§ EXERCISE BRIEF
Without the pictures, restate all of the data below word for word.

§ INFORMATION SUPPLIED

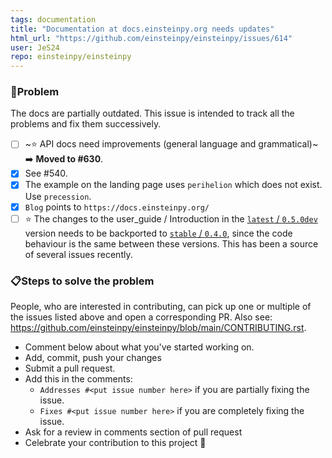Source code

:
 ```yaml
---
tags: documentation
title: "Documentation at docs.einsteinpy.org needs updates"
html_url: "https://github.com/einsteinpy/einsteinpy/issues/614"
user: JeS24
repo: einsteinpy/einsteinpy
---
```


 ### 🐞**Problem**

The docs are partially outdated. This issue is intended to track all the problems and fix them successively.
- [ ] ~⭐ API docs need improvements (general language and grammatical)~ ➡️ **Moved to #630**.
- [x] See #540.
- [x] The example on the landing page uses `perihelion` which does not exist. Use `precession`.
- [x] `Blog` points to `https://docs.einsteinpy.org/`
- [ ] ⭐ The changes to the user_guide / Introduction in the [`latest` / `0.5.0dev`](https://docs.einsteinpy.org/en/latest/user_guide.html) version needs to be backported to [`stable` / `0.4.0`](https://docs.einsteinpy.org/en/stable/user_guide.html), since the code behaviour is the same between these versions. This has been a source of several issues recently.

 ### 📋**Steps to solve the problem**

People, who are interested in contributing, can pick up one or multiple of the issues listed above and open a corresponding PR. Also see: https://github.com/einsteinpy/einsteinpy/blob/main/CONTRIBUTING.rst.

 * Comment below about what you've started working on.
 * Add, commit, push your changes
 * Submit a pull request.
 * Add this in the comments:
 	- `Addresses #<put issue number here>` if you are partially fixing the issue.
 	- `Fixes #<put issue number here>` if you are completely fixing the issue.
 * Ask for a review in comments section of pull request
 * Celebrate your contribution to this project 🎉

§ RESULT BELOW
Source code

:
 ```yaml
---
tags: documentation
title: "Documentation at docs.einsteinpy.org needs updates"
html_url: "https://github.com/einsteinpy/einsteinpy/issues/614"
user: JeS24
repo: einsteinpy/einsteinpy
---
```


 ### 🐞**Problem**

The docs are partially outdated. This issue is intended to track all the problems and fix them successively.
- [ ] ~⭐ API docs need improvements (general language and grammatical)~ ➡️ **Moved to #630**.
- [x] See #540.
- [x] The example on the landing page uses `perihelion` which does not exist. Use `precession`.
- [x] `Blog` points to `https://docs.einsteinpy.org/`
- [ ] ⭐ The changes to the user_guide / Introduction in the [`latest` / `0.5.0dev`](https://docs.einsteinpy.org/en/latest/user_guide.html) version needs to be backported to [`stable` / `0.4.0`](https://docs.einsteinpy.org/en/stable/user_guide.html), since the code behaviour is the same between these versions. This has been a source of several issues recently.

 ### 📋**Steps to solve the problem**

People, who are interested in contributing, can pick up one or multiple of the issues listed above and open a corresponding PR. Also see: https://github.com/einsteinpy/einsteinpy/blob/main/CONTRIBUTING.rst.

 * Comment below about what you've started working on.
 * Add, commit, push your changes
 * Submit a pull request.
 * Add this in the comments:
 	- `Addresses #<put issue number here>` if you are partially fixing the issue.
 	- `Fixes #<put issue number here>` if you are completely fixing the issue.
 * Ask for a review in comments section of pull request
 * Celebrate your contribution to this project 🎉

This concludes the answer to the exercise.